At the moment of birth there is much rejoicing. I remember 30 years ago when my sister was laboring with my niece, there was a period of long and agonizing labor. There were pains and strivings, and even in spite of such unpleasantness, the moment my niece entered this world there was great rejoicing! A celebration! We were shouting in the halls announcing that "it's a girl!" What excitement was generated simply by our excitement, even among those who had nothing to do with the family. I remember my own journeys of laboring with my children. It was the same thing. Pain, yes. Rejoicing? Oh yes!
At the time of death, there also is much rejoicing, like the moment of birth. That may sound strange because of course death is also a time to mourn. We grieve the loss of our loved one. We miss their presence in our lives, so it is difficult to think of death as a time of rejoicing or celebration, but I believe it is. In the case of my father those of us on this side of the journey are celebrating a life well-lived. For those who are awaiting him on the other side of the journey, it is a celebration of seeing their loved one again.
It is work. There is laboring, like birth. It is a process. It is like working so hard for one moment, such as training for a marathon. You work so hard, first in training and then in the race. You work so hard for one moment, the time you cross the finish line. It is a brief second. When that moment finally arrives, you can't help but feel elated. Win or lose, you are thrilled when that moment is finished.
It is like watching a hard fought contest, cheering your contender on to the bitter end, and when the final point is scored and your team is the victor, you have great joy and great relief all at the same time.
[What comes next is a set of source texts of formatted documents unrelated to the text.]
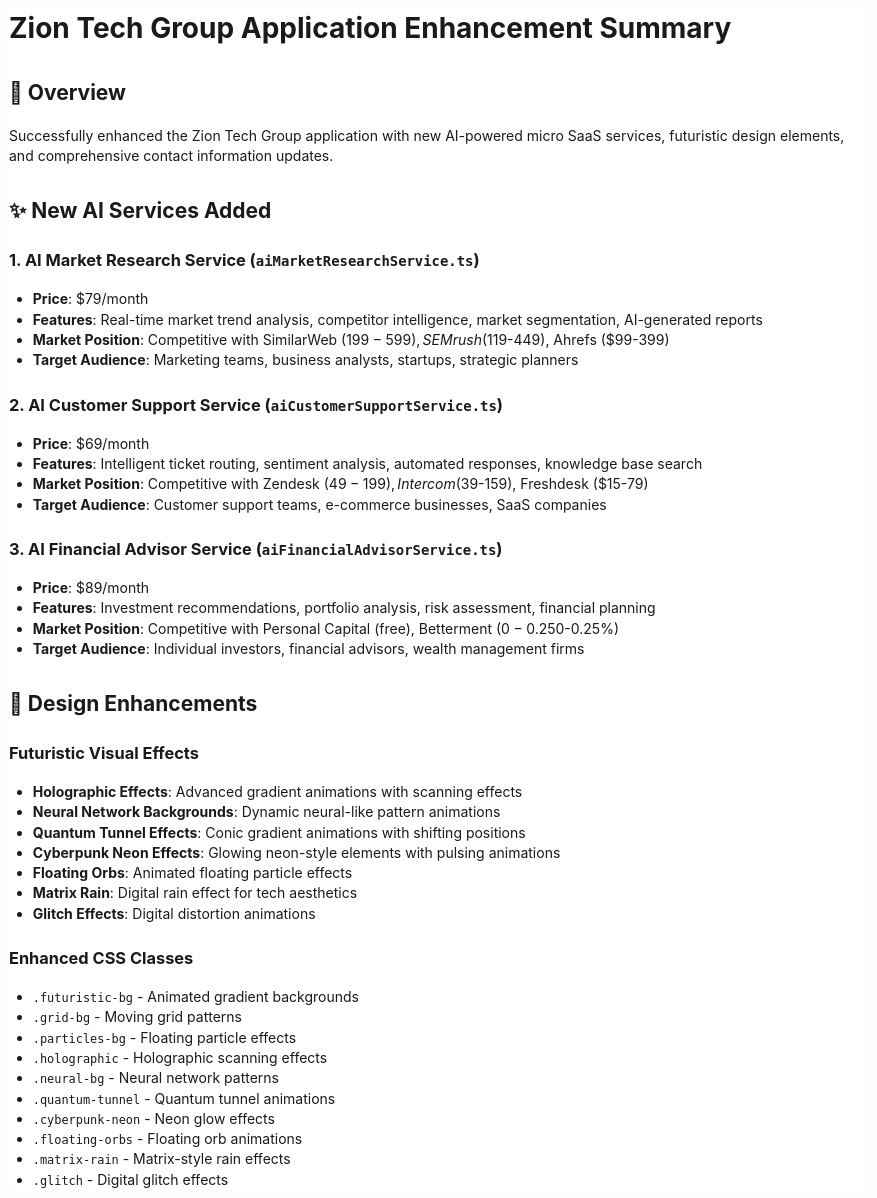 # Zion Tech Group Application Enhancement Summary

## 🚀 Overview
Successfully enhanced the Zion Tech Group application with new AI-powered micro SaaS services, futuristic design elements, and comprehensive contact information updates.

## ✨ New AI Services Added

### 1. AI Market Research Service (`aiMarketResearchService.ts`)
- **Price**: $79/month
- **Features**: Real-time market trend analysis, competitor intelligence, market segmentation, AI-generated reports
- **Market Position**: Competitive with SimilarWeb ($199-599), SEMrush ($119-449), Ahrefs ($99-399)
- **Target Audience**: Marketing teams, business analysts, startups, strategic planners

### 2. AI Customer Support Service (`aiCustomerSupportService.ts`)
- **Price**: $69/month
- **Features**: Intelligent ticket routing, sentiment analysis, automated responses, knowledge base search
- **Market Position**: Competitive with Zendesk ($49-199), Intercom ($39-159), Freshdesk ($15-79)
- **Target Audience**: Customer support teams, e-commerce businesses, SaaS companies

### 3. AI Financial Advisor Service (`aiFinancialAdvisorService.ts`)
- **Price**: $89/month
- **Features**: Investment recommendations, portfolio analysis, risk assessment, financial planning
- **Market Position**: Competitive with Personal Capital (free), Betterment ($0-0.25%), Wealthfront ($0-0.25%)
- **Target Audience**: Individual investors, financial advisors, wealth management firms

## 🎨 Design Enhancements

### Futuristic Visual Effects
- **Holographic Effects**: Advanced gradient animations with scanning effects
- **Neural Network Backgrounds**: Dynamic neural-like pattern animations
- **Quantum Tunnel Effects**: Conic gradient animations with shifting positions
- **Cyberpunk Neon Effects**: Glowing neon-style elements with pulsing animations
- **Floating Orbs**: Animated floating particle effects
- **Matrix Rain**: Digital rain effect for tech aesthetics
- **Glitch Effects**: Digital distortion animations

### Enhanced CSS Classes
- `.futuristic-bg` - Animated gradient backgrounds
- `.grid-bg` - Moving grid patterns
- `.particles-bg` - Floating particle effects
- `.holographic` - Holographic scanning effects
- `.neural-bg` - Neural network patterns
- `.quantum-tunnel` - Quantum tunnel animations
- `.cyberpunk-neon` - Neon glow effects
- `.floating-orbs` - Floating orb animations
- `.matrix-rain` - Matrix-style rain effects
- `.glitch` - Digital glitch effects
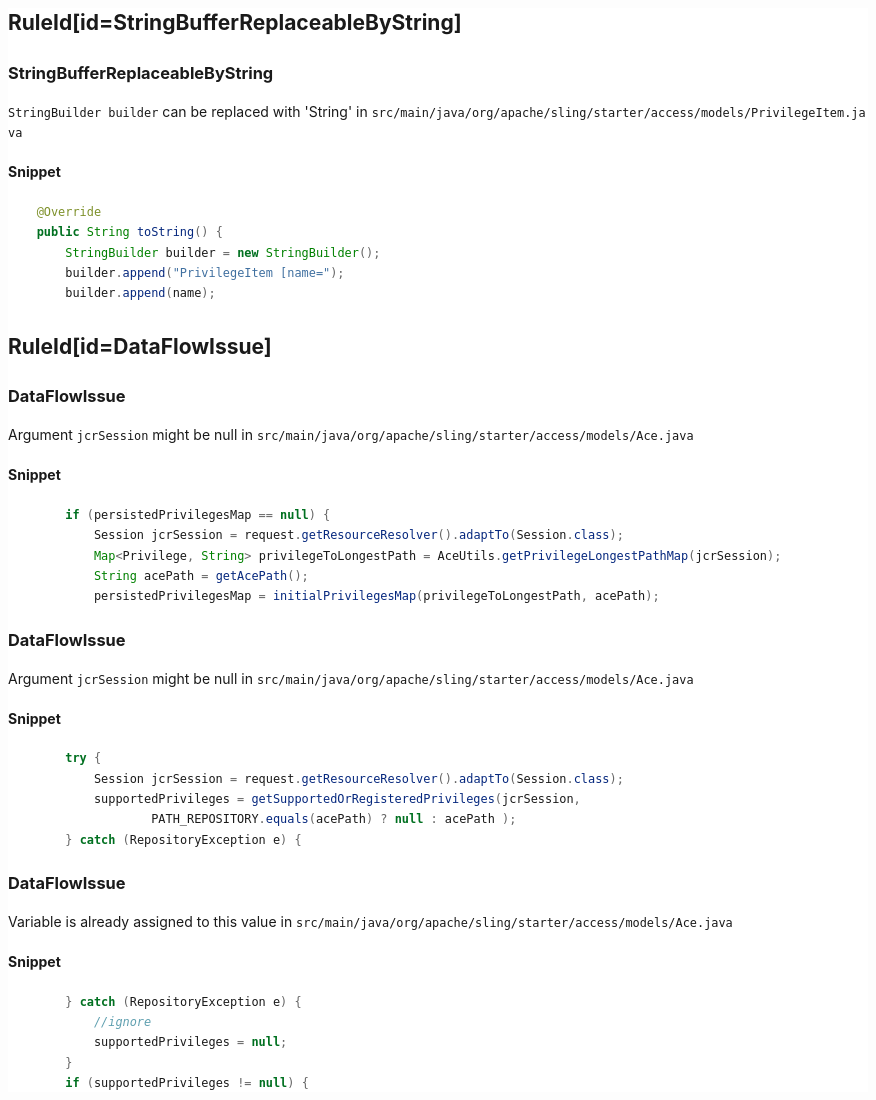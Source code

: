 ## RuleId[id=StringBufferReplaceableByString]
### StringBufferReplaceableByString
`StringBuilder builder` can be replaced with 'String'
in `src/main/java/org/apache/sling/starter/access/models/PrivilegeItem.java`
#### Snippet
```java
    @Override
    public String toString() {
        StringBuilder builder = new StringBuilder();
        builder.append("PrivilegeItem [name=");
        builder.append(name);
```

## RuleId[id=DataFlowIssue]
### DataFlowIssue
Argument `jcrSession` might be null
in `src/main/java/org/apache/sling/starter/access/models/Ace.java`
#### Snippet
```java
        if (persistedPrivilegesMap == null) {
            Session jcrSession = request.getResourceResolver().adaptTo(Session.class);
            Map<Privilege, String> privilegeToLongestPath = AceUtils.getPrivilegeLongestPathMap(jcrSession);
            String acePath = getAcePath();
            persistedPrivilegesMap = initialPrivilegesMap(privilegeToLongestPath, acePath);
```

### DataFlowIssue
Argument `jcrSession` might be null
in `src/main/java/org/apache/sling/starter/access/models/Ace.java`
#### Snippet
```java
        try {
            Session jcrSession = request.getResourceResolver().adaptTo(Session.class);
            supportedPrivileges = getSupportedOrRegisteredPrivileges(jcrSession,
                    PATH_REPOSITORY.equals(acePath) ? null : acePath );
        } catch (RepositoryException e) {
```

### DataFlowIssue
Variable is already assigned to this value
in `src/main/java/org/apache/sling/starter/access/models/Ace.java`
#### Snippet
```java
        } catch (RepositoryException e) {
            //ignore
            supportedPrivileges = null;
        }
        if (supportedPrivileges != null) {
```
You literally shout for joy! You celebrate. While death is a sobering moment, one in which we contemplate life and the purpose of our existence, it is still at time of great celebration.
There are other similarities of birth and death. Death, like birth, is messy. There is a mid-wife concept of death, we call it hospice. I don't know if you have thought of death as the reversal of birth, but I'm sure there are many other similarities.
There will be more lessons I am learning on death, dying and grief in the days to come.
1 comment:
Sonja, I just found your blog. I appreciate your musings. I have often thought of death as the reverse of birth. It also involves hard work, in a sense, and also a realization that greater forces are involved, that we are not alone, that God is with us through the process.